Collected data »
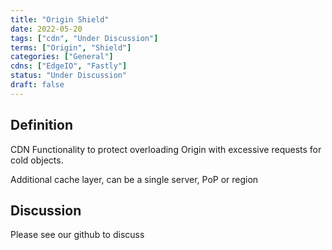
 ```yaml
---
title: "Origin Shield"
date: 2022-05-20
tags: ["cdn", "Under Discussion"]
terms: ["Origin", "Shield"]
categories: ["General"]
cdns: ["EdgeIO", "Fastly"]
status: "Under Discussion"
draft: false
---
```


## Definition

CDN Functionality to protect overloading Origin with excessive requests for cold objects.

Additional cache layer, can be a single server, PoP or region



## Discussion
Please see our github to discuss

Requirement »
Repeat the exact lines from the first line of the data through the line containing "## Definition". Nothing else, no pictures.

Reply to the exercise »
 ```yaml
---
title: "Origin Shield"
date: 2022-05-20
tags: ["cdn", "Under Discussion"]
terms: ["Origin", "Shield"]
categories: ["General"]
cdns: ["EdgeIO", "Fastly"]
status: "Under Discussion"
draft: false
---
```


## Definition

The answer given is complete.